__What you are asked to do__. After locating the line that contains "задачу про монеты." in the data below, set down exactly that line and each one after it through the line that contains "фокус не пройдёт.", and nothing more.

[[ Listed records open ]]

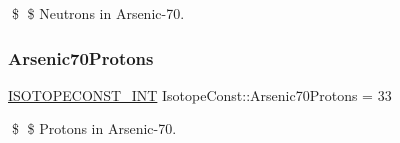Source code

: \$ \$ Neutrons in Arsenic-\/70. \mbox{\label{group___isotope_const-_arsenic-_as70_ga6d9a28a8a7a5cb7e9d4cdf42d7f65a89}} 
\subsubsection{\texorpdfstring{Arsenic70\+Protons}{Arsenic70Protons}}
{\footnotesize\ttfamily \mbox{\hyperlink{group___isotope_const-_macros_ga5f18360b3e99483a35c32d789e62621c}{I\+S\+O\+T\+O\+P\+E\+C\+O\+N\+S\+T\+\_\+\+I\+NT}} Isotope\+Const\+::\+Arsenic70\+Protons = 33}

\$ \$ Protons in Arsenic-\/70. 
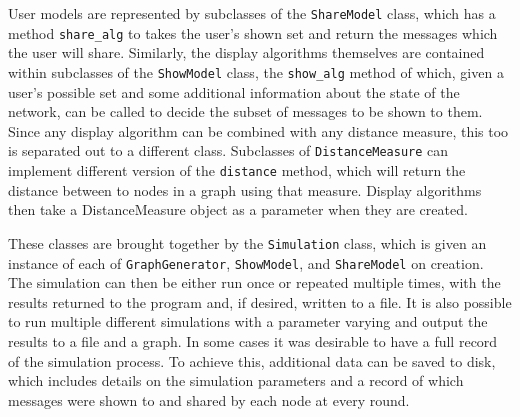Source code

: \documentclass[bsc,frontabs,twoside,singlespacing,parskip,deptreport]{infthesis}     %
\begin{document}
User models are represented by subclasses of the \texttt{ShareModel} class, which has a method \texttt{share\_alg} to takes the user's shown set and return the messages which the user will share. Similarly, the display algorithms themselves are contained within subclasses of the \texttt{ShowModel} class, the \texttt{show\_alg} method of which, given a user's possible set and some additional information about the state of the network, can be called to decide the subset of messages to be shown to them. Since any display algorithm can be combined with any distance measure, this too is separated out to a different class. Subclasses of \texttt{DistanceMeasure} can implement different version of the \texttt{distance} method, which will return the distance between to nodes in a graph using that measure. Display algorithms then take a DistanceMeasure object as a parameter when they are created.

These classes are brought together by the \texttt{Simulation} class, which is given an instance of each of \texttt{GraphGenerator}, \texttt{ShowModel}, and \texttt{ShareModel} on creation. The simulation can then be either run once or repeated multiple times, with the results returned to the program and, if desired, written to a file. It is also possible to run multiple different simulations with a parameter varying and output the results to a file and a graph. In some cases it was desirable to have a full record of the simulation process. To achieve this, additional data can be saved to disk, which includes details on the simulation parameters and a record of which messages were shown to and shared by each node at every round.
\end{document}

[[ Listed records closed ]]
[[ Listed records open ]]

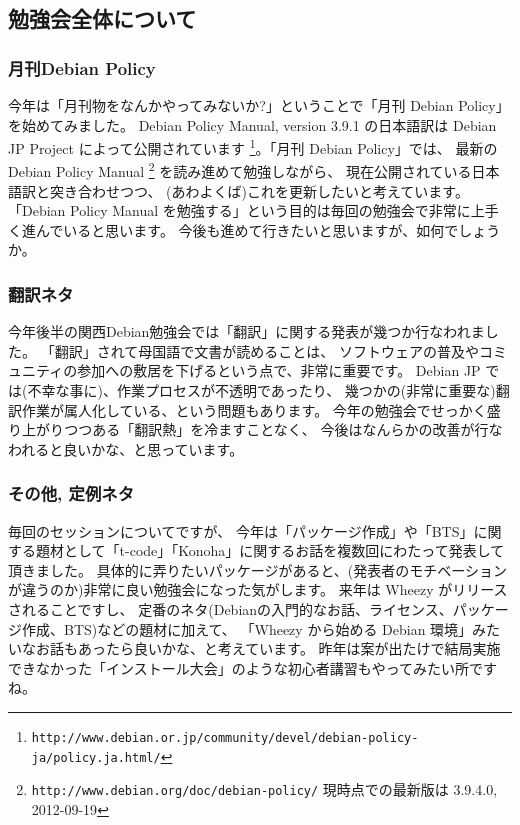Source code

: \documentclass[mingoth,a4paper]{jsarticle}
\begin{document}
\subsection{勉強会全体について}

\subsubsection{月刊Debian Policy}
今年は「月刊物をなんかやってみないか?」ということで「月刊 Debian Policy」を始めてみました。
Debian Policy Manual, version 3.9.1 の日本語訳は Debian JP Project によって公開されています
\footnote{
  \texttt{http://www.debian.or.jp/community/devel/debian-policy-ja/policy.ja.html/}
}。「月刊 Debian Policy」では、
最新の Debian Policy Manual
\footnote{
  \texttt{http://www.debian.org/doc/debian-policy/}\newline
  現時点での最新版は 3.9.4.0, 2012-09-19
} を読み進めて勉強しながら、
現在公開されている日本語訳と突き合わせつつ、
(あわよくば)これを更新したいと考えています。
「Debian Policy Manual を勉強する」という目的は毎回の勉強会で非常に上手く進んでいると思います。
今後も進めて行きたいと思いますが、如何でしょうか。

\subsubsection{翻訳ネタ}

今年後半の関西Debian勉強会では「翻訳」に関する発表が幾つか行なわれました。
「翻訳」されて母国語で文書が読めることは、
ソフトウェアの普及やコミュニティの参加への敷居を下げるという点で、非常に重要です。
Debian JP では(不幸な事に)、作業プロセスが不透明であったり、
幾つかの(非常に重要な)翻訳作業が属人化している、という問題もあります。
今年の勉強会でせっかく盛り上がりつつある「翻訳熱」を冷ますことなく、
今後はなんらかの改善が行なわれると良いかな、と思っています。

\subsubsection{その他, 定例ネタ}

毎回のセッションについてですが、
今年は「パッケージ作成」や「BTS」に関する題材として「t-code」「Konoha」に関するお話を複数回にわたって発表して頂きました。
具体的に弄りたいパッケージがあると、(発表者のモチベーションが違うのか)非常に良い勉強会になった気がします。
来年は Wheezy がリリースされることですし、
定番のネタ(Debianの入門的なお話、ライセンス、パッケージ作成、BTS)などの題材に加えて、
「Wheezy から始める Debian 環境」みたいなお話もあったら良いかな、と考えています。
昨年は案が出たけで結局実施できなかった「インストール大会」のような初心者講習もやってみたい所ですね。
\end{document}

[[ Listed records closed ]]
[[ Listed records open ]]

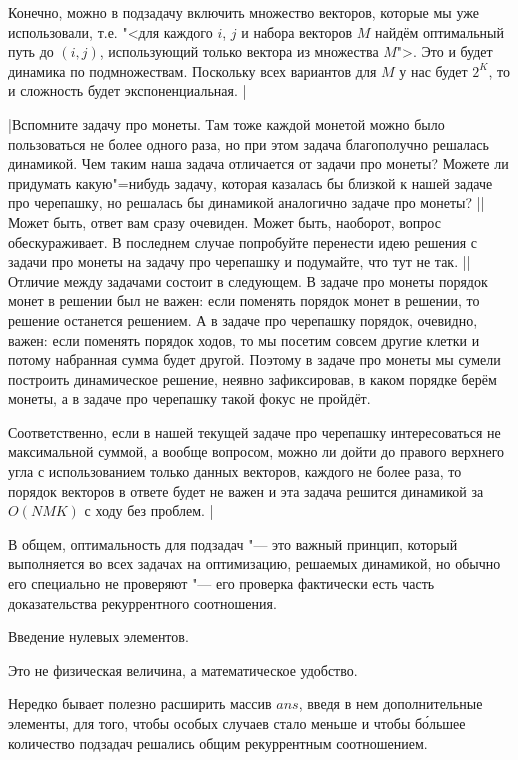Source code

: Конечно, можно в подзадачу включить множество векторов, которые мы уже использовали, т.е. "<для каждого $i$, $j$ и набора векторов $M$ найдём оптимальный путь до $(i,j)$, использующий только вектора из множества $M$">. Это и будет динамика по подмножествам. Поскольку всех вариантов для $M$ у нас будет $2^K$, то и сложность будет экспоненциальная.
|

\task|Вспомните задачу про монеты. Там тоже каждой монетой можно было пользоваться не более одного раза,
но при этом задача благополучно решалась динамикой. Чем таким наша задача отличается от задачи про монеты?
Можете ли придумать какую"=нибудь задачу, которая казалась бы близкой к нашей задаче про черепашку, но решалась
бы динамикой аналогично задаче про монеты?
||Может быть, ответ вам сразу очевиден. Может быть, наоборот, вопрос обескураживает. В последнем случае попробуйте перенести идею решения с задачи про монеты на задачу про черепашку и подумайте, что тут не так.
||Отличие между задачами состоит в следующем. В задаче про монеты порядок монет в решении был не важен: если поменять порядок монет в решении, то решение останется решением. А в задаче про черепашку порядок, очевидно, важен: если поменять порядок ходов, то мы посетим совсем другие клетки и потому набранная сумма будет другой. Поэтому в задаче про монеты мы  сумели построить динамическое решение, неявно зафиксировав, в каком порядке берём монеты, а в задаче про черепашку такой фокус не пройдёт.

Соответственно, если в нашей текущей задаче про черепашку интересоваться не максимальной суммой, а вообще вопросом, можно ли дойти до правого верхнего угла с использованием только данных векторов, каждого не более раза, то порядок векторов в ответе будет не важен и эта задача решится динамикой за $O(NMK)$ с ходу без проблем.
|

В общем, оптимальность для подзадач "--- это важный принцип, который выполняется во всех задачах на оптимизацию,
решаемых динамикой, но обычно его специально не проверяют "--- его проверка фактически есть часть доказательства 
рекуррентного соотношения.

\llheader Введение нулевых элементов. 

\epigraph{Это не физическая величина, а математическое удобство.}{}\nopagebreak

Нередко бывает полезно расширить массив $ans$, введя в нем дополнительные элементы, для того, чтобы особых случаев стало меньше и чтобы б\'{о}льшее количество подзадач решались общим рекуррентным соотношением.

[[ Listed records closed ]]

__Reply__.
\task|Вспомните задачу про монеты. Там тоже каждой монетой можно было пользоваться не более одного раза,
но при этом задача благополучно решалась динамикой. Чем таким наша задача отличается от задачи про монеты?
Можете ли придумать какую"=нибудь задачу, которая казалась бы близкой к нашей задаче про черепашку, но решалась
бы динамикой аналогично задаче про монеты?
||Может быть, ответ вам сразу очевиден. Может быть, наоборот, вопрос обескураживает. В последнем случае попробуйте перенести идею решения с задачи про монеты на задачу про черепашку и подумайте, что тут не так.
||Отличие между задачами состоит в следующем. В задаче про монеты порядок монет в решении был не важен: если поменять порядок монет в решении, то решение останется решением. А в задаче про черепашку порядок, очевидно, важен: если поменять порядок ходов, то мы посетим совсем другие клетки и потому набранная сумма будет другой. Поэтому в задаче про монеты мы  сумели построить динамическое решение, неявно зафиксировав, в каком порядке берём монеты, а в задаче про черепашку такой фокус не пройдёт.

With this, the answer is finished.